→ **What to work on**
Please reproduce exactly the line that carries "Faisons une petite" and all remaining lines through the last line of the data, and write nothing else.
··· Source records
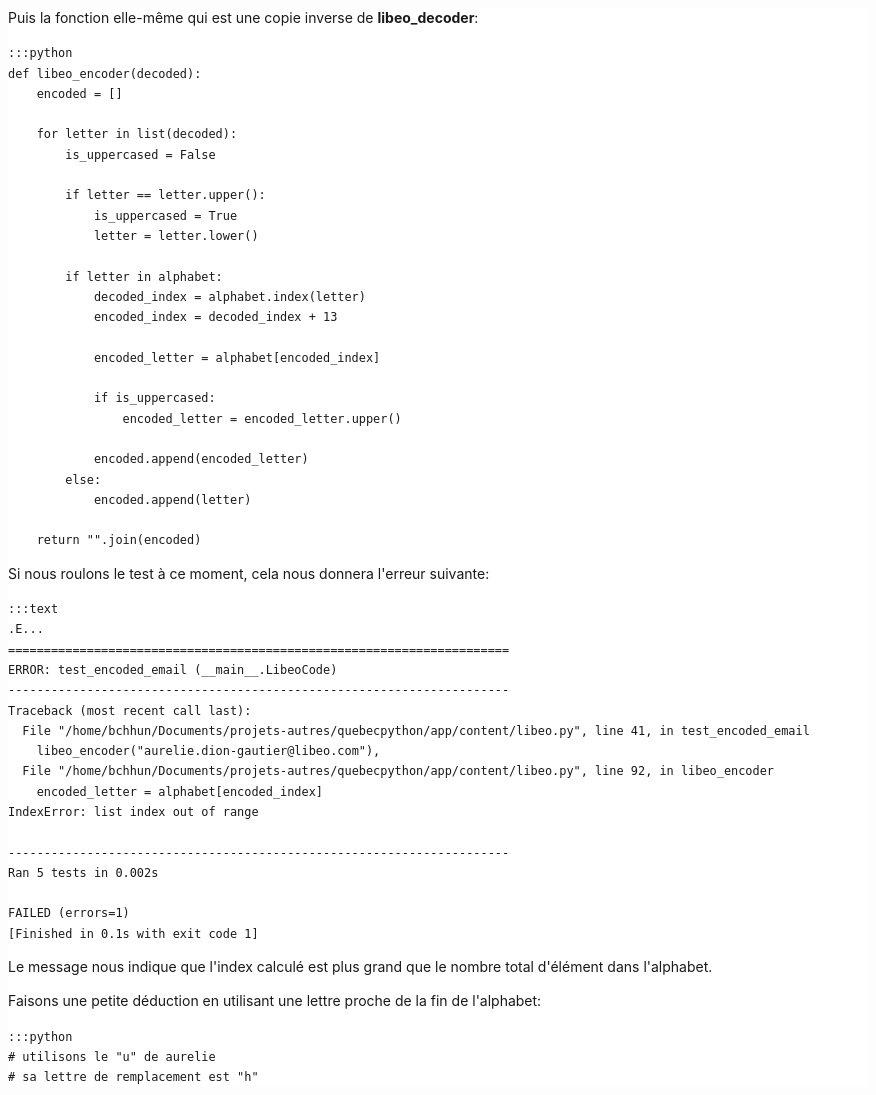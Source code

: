 Puis la fonction elle-même qui est une copie inverse de **libeo_decoder**:

    :::python
    def libeo_encoder(decoded):
        encoded = []

        for letter in list(decoded):
            is_uppercased = False

            if letter == letter.upper():
                is_uppercased = True
                letter = letter.lower()

            if letter in alphabet:
                decoded_index = alphabet.index(letter)
                encoded_index = decoded_index + 13

                encoded_letter = alphabet[encoded_index]

                if is_uppercased:
                    encoded_letter = encoded_letter.upper()

                encoded.append(encoded_letter)
            else:
                encoded.append(letter)

        return "".join(encoded)

Si nous roulons le test à ce moment, cela nous donnera l'erreur suivante:

    :::text
    .E...
    ======================================================================
    ERROR: test_encoded_email (__main__.LibeoCode)
    ----------------------------------------------------------------------
    Traceback (most recent call last):
      File "/home/bchhun/Documents/projets-autres/quebecpython/app/content/libeo.py", line 41, in test_encoded_email
        libeo_encoder("aurelie.dion-gautier@libeo.com"),
      File "/home/bchhun/Documents/projets-autres/quebecpython/app/content/libeo.py", line 92, in libeo_encoder
        encoded_letter = alphabet[encoded_index]
    IndexError: list index out of range

    ----------------------------------------------------------------------
    Ran 5 tests in 0.002s

    FAILED (errors=1)
    [Finished in 0.1s with exit code 1]

Le message nous indique que l'index calculé est plus grand que le nombre total d'élément dans l'alphabet.

Faisons une petite déduction en utilisant une lettre proche de la fin de l'alphabet:

    :::python
    # utilisons le "u" de aurelie
    # sa lettre de remplacement est "h"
······
→ **Response**
Faisons une petite déduction en utilisant une lettre proche de la fin de l'alphabet:

    :::python
    # utilisons le "u" de aurelie
    # sa lettre de remplacement est "h"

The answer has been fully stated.